Спектаклем "Вечеринка на кладбище", показанном в рамках фестиваля "Сезон Станиславского", знаменитый рижанин Алвис Херманис завершает, по его же словам, свой латышский цикл - целую серию спектаклей, в разных ракурсах рассматривающих сюжет национальной идентичности, стереотипов и мифов, которыми полна любая культура.
Если это и в самом деле конец сюжета, то лучшего места, чем кладбище, для него не придумать. Выбрав в качестве темы латышскую традицию весело и празднично провожать покойников, Херманис в полной мере воплотил амбивалентность, двойственность своего артистического проекта, полного, с одно стороны, тоски по утраченной утопии коллективного счастья, а с другой - мрачноватой иронии и скепсиса по отношению к любой утопии.

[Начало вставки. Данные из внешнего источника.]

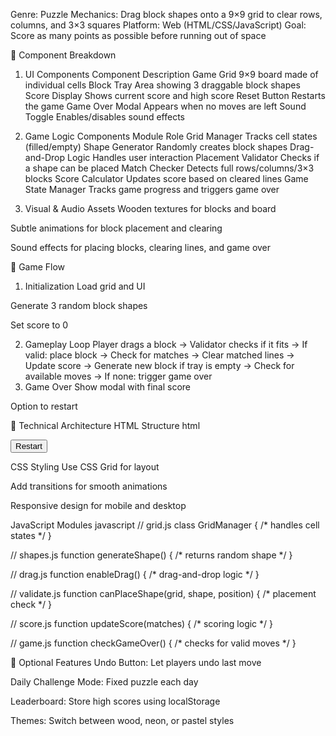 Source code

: Genre: Puzzle Mechanics: Drag block shapes onto a 9×9 grid to clear rows, columns, and 3×3 squares Platform: Web (HTML/CSS/JavaScript) Goal: Score as many points as possible before running out of space

🧱 Component Breakdown
1. UI Components
Component	Description
Game Grid	9×9 board made of individual cells
Block Tray	Area showing 3 draggable block shapes
Score Display	Shows current score and high score
Reset Button	Restarts the game
Game Over Modal	Appears when no moves are left
Sound Toggle	Enables/disables sound effects

2. Game Logic Components
Module  Role
Grid Manager	Tracks cell states (filled/empty)
Shape Generator	Randomly creates block shapes
Drag-and-Drop Logic	Handles user interaction
Placement Validator	Checks if a shape can be placed
Match Checker	Detects full rows/columns/3×3 blocks
Score Calculator	Updates score based on cleared lines
Game State Manager	Tracks game progress and triggers game over

3. Visual & Audio Assets
Wooden textures for blocks and board

Subtle animations for block placement and clearing

Sound effects for placing blocks, clearing lines, and game over

🔄 Game Flow
1. Initialization
Load grid and UI

Generate 3 random block shapes

Set score to 0

2. Gameplay Loop
Player drags a block → 
Validator checks if it fits → 
If valid: place block → 
Check for matches → 
Clear matched lines → 
Update score → 
Generate new block if tray is empty → 
Check for available moves → 
If none: trigger game over
3. Game Over
Show modal with final score

Option to restart

🧪 Technical Architecture
HTML Structure
html
<div id="game-container">
  <div id="score-panel"></div>
  <div id="grid"></div>
  <div id="block-tray"></div>
  <button id="reset-btn">Restart</button>
</div>

CSS Styling
Use CSS Grid for layout

Add transitions for smooth animations

Responsive design for mobile and desktop

JavaScript Modules
javascript
// grid.js
class GridManager { /* handles cell states */ }

// shapes.js
function generateShape() { /* returns random shape */ }

// drag.js
function enableDrag() { /* drag-and-drop logic */ }

// validate.js
function canPlaceShape(grid, shape, position) { /* placement check */ }

// score.js
function updateScore(matches) { /* scoring logic */ }

// game.js
function checkGameOver() { /* checks for valid moves */ }

🧠 Optional Features
Undo Button: Let players undo last move

Daily Challenge Mode: Fixed puzzle each day

Leaderboard: Store high scores using localStorage

Themes: Switch between wood, neon, or pastel styles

Долго примирять два этих состояния было трудно. Потому "Вечеринки" вышли на редкость аскетичными. "Документальная" стихия, захлестнувшая весь современный театр, так тонко и разнообразно проявившаяся в спектаклях Херманиса "Долгая жизнь", "Латышская любовь", "Звук тишины", "Марта с голубой горы", здесь точно истощилась, представ в своем самом чистом виде. Фотограф Мартинс Граудс провел много времени на кладбищах, фотографируя латышские поминовения во всем их разнообразии. Его фотографии, веселые, абсурдные, печальные и не очень, комментируют, сидя строго в один ряд, актеры, которые на этот раз предстают как музыканты похоронного духового оркестра.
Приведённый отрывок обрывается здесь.